In the data below, find every line with the word "longtable" and copy it out.

# GIVEN ENTRIES
____

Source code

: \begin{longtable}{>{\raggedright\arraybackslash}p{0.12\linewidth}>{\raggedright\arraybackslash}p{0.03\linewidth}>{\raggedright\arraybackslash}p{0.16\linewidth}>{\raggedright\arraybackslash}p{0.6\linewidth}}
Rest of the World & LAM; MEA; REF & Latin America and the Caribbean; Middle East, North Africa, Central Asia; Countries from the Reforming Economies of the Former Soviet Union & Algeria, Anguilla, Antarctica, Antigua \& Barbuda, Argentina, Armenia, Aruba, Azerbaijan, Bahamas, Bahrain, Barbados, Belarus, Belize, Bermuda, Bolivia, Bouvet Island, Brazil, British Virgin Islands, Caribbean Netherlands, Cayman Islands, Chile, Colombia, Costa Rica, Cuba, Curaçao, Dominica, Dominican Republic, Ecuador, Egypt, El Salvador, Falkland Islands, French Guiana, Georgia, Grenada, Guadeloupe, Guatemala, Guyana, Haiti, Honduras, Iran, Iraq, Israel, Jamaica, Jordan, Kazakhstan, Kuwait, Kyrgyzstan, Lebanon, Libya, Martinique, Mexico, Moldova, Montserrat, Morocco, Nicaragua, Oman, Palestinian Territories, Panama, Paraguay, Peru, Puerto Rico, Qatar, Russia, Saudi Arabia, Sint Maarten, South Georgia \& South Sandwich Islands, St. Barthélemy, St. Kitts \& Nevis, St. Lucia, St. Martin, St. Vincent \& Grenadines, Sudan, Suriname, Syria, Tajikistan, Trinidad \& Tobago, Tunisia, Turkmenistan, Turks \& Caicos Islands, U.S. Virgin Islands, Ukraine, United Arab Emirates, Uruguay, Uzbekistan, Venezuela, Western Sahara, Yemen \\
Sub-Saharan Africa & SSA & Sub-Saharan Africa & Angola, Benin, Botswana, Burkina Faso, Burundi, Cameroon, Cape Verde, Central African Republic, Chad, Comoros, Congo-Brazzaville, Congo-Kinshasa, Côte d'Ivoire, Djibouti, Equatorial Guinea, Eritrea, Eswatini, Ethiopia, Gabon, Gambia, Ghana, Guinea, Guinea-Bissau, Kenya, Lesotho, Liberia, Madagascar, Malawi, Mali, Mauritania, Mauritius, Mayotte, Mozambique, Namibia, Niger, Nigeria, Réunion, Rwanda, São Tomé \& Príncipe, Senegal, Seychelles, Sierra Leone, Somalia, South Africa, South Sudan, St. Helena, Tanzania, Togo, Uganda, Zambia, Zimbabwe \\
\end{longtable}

____

# ANSWER BELOW
: \begin{longtable}{>{\raggedright\arraybackslash}p{0.12\linewidth}>{\raggedright\arraybackslash}p{0.03\linewidth}>{\raggedright\arraybackslash}p{0.16\linewidth}>{\raggedright\arraybackslash}p{0.6\linewidth}}
\end{longtable}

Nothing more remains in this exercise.